[Items from a data source]
########################################

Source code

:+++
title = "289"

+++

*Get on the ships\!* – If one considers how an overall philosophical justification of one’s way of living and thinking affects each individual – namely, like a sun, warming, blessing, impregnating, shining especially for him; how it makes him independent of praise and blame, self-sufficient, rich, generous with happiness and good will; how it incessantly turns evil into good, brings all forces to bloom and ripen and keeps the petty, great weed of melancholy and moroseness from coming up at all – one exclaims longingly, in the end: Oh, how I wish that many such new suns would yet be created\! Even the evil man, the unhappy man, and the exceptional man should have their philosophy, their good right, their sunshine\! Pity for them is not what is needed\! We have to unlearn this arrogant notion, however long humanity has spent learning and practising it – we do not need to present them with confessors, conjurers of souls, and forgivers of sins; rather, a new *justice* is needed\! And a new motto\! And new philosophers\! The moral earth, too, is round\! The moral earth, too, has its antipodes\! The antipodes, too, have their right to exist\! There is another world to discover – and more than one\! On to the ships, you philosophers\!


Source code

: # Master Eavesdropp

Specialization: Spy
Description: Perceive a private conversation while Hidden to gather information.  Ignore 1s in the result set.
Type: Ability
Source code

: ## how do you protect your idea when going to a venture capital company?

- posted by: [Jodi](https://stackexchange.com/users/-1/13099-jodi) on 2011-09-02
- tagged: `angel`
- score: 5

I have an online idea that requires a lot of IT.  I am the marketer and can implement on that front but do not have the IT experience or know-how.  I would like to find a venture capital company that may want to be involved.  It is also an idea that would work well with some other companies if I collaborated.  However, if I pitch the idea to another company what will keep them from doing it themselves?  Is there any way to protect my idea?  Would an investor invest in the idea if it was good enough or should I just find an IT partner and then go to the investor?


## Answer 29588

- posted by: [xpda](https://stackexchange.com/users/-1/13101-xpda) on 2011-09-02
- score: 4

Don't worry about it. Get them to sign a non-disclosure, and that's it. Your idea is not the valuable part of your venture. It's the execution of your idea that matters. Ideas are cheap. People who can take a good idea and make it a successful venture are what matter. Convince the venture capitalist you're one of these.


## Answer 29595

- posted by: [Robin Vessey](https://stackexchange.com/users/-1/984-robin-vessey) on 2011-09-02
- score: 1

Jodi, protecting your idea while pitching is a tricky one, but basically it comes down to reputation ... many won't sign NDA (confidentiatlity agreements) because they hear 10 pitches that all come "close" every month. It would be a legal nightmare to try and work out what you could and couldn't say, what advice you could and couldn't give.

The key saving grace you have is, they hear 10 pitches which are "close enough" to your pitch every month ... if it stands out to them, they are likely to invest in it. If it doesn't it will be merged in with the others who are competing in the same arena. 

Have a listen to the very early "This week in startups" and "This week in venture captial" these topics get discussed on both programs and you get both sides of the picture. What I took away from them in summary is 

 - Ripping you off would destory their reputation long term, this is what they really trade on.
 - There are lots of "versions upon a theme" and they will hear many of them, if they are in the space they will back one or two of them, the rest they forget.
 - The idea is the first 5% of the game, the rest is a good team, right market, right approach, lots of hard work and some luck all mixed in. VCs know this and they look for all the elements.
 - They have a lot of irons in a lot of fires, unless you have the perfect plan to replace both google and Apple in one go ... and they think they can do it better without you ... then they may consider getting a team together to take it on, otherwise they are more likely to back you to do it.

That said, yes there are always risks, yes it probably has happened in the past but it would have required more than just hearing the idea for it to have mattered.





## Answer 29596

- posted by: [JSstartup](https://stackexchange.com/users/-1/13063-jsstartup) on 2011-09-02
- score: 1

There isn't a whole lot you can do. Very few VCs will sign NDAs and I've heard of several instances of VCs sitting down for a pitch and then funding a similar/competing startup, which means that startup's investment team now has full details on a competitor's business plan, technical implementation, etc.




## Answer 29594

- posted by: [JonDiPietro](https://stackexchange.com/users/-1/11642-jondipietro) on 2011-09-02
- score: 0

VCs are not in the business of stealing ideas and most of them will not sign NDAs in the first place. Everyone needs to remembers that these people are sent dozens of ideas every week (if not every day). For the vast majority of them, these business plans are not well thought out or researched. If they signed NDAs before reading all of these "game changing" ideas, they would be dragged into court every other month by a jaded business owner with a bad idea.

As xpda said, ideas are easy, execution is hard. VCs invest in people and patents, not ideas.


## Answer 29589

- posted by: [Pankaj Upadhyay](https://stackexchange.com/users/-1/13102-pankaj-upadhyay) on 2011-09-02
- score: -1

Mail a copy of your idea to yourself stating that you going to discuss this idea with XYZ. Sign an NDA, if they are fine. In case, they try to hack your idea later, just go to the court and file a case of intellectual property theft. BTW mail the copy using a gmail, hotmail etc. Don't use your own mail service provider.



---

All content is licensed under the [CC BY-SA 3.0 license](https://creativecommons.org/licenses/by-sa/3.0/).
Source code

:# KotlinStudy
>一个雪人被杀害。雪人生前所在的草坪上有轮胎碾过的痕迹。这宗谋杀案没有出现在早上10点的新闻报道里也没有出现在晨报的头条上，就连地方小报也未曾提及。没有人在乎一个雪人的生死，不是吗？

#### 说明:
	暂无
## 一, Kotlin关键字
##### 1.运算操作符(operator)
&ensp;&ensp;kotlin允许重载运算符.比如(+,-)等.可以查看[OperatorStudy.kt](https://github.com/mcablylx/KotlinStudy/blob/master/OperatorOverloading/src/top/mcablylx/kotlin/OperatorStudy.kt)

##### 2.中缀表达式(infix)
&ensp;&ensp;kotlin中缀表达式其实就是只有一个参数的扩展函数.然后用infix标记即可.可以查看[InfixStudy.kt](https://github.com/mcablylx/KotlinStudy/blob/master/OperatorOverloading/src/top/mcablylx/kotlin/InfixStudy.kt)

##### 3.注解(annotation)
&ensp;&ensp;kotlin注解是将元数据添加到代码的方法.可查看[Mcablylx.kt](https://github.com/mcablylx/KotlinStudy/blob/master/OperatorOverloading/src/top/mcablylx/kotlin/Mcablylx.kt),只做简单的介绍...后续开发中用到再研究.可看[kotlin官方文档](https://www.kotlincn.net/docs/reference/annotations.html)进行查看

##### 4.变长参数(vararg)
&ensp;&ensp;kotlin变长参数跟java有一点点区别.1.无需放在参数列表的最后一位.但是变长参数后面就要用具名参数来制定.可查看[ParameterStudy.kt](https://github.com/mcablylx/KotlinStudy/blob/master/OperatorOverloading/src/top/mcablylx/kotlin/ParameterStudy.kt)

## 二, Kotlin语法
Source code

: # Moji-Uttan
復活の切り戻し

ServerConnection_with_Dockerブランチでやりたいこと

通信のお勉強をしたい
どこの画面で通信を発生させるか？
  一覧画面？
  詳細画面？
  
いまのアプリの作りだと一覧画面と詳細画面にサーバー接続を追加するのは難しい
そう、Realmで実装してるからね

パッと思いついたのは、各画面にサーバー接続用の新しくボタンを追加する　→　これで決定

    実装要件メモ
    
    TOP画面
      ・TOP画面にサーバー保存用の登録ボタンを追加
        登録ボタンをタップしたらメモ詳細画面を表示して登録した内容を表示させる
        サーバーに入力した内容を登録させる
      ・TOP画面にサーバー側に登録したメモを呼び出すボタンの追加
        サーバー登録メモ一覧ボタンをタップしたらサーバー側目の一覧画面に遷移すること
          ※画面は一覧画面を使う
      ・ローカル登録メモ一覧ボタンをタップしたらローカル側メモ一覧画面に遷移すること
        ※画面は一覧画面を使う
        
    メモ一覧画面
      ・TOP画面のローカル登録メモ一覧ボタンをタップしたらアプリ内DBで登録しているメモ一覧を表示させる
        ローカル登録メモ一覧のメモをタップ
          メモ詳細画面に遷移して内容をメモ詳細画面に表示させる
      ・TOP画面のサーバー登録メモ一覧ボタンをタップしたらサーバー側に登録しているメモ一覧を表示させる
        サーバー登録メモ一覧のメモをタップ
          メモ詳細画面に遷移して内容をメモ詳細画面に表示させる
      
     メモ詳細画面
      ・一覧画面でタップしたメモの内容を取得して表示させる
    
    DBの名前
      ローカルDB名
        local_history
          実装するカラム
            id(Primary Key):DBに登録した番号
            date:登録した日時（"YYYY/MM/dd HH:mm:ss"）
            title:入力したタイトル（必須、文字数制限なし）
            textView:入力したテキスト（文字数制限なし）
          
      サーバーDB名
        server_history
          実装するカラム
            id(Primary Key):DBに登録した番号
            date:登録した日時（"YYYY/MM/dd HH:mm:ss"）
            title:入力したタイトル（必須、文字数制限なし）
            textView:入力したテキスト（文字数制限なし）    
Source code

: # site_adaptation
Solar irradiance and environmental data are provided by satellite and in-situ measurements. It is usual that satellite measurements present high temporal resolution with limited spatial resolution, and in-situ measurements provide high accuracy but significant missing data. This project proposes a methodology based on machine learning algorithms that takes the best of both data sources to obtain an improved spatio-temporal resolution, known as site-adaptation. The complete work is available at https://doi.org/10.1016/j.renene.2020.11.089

########################################

What is expected – Among the lines above, which hold the word "game"? Report each one.

Answer –
 - The idea is the first 5% of the game, the rest is a good team, right market, right approach, lots of hard work and some luck all mixed in. VCs know this and they look for all the elements.
VCs are not in the business of stealing ideas and most of them will not sign NDAs in the first place. Everyone needs to remembers that these people are sent dozens of ideas every week (if not every day). For the vast majority of them, these business plans are not well thought out or researched. If they signed NDAs before reading all of these "game changing" ideas, they would be dragged into court every other month by a jaded business owner with a bad idea.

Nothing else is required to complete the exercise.